## ASSIGNMENT:
In the entries below, find the line with "- Unicode handling issues" and the line with "- Performance degradation under stress". Reproduce those two lines and every line between them exactly, and nothing more.
SUPPLIED RECORDS Start Marker
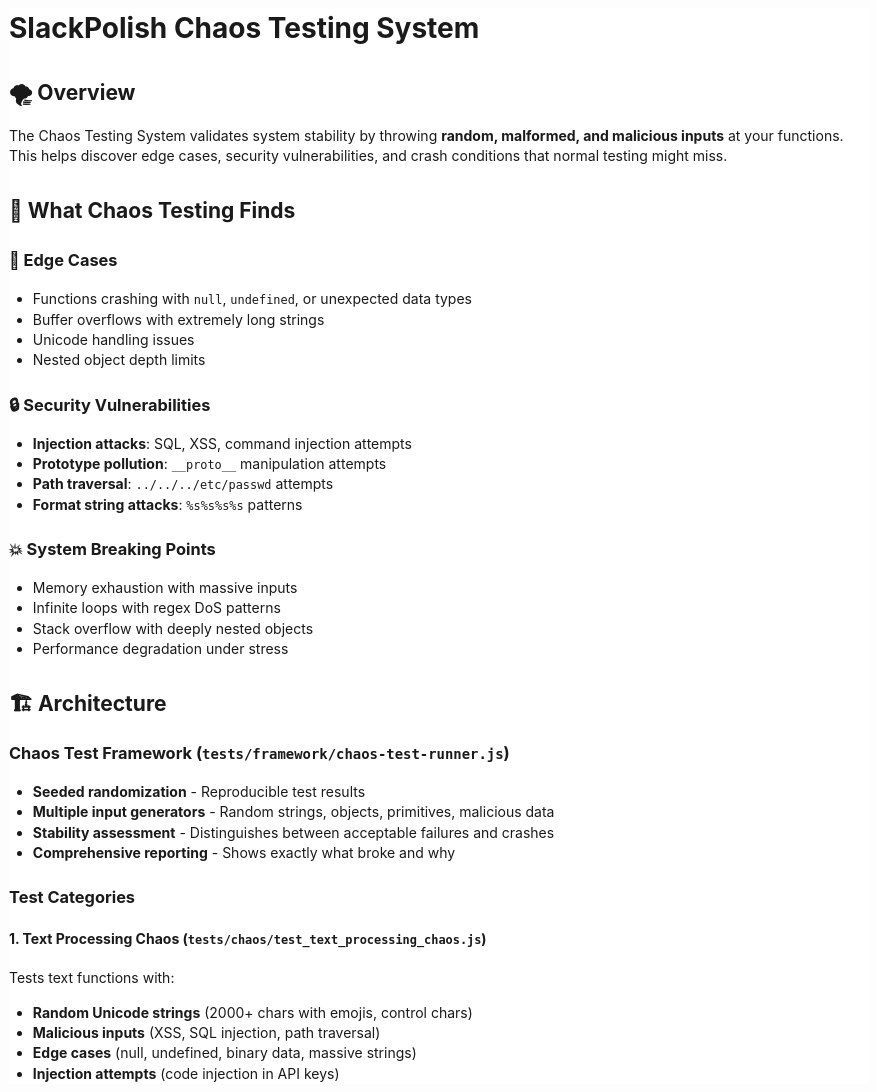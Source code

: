 # SlackPolish Chaos Testing System

## 🌪️ **Overview**

The Chaos Testing System validates system stability by throwing **random, malformed, and malicious inputs** at your functions. This helps discover edge cases, security vulnerabilities, and crash conditions that normal testing might miss.

## 🎯 **What Chaos Testing Finds**

### **🐛 Edge Cases**
- Functions crashing with `null`, `undefined`, or unexpected data types
- Buffer overflows with extremely long strings
- Unicode handling issues
- Nested object depth limits

### **🔒 Security Vulnerabilities**
- **Injection attacks**: SQL, XSS, command injection attempts
- **Prototype pollution**: `__proto__` manipulation attempts  
- **Path traversal**: `../../../etc/passwd` attempts
- **Format string attacks**: `%s%s%s%s` patterns

### **💥 System Breaking Points**
- Memory exhaustion with massive inputs
- Infinite loops with regex DoS patterns
- Stack overflow with deeply nested objects
- Performance degradation under stress

## 🏗️ **Architecture**

### **Chaos Test Framework** (`tests/framework/chaos-test-runner.js`)
- **Seeded randomization** - Reproducible test results
- **Multiple input generators** - Random strings, objects, primitives, malicious data
- **Stability assessment** - Distinguishes between acceptable failures and crashes
- **Comprehensive reporting** - Shows exactly what broke and why

### **Test Categories**

#### **1. Text Processing Chaos** (`tests/chaos/test_text_processing_chaos.js`)
Tests text functions with:
- **Random Unicode strings** (2000+ chars with emojis, control chars)
- **Malicious inputs** (XSS, SQL injection, path traversal)
- **Edge cases** (null, undefined, binary data, massive strings)
- **Injection attempts** (code injection in API keys)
SUPPLIED RECORDS End Marker
## REPLY TO THE TASK:
- Unicode handling issues
- Nested object depth limits

### **🔒 Security Vulnerabilities**
- **Injection attacks**: SQL, XSS, command injection attempts
- **Prototype pollution**: `__proto__` manipulation attempts  
- **Path traversal**: `../../../etc/passwd` attempts
- **Format string attacks**: `%s%s%s%s` patterns

### **💥 System Breaking Points**
- Memory exhaustion with massive inputs
- Infinite loops with regex DoS patterns
- Stack overflow with deeply nested objects
- Performance degradation under stress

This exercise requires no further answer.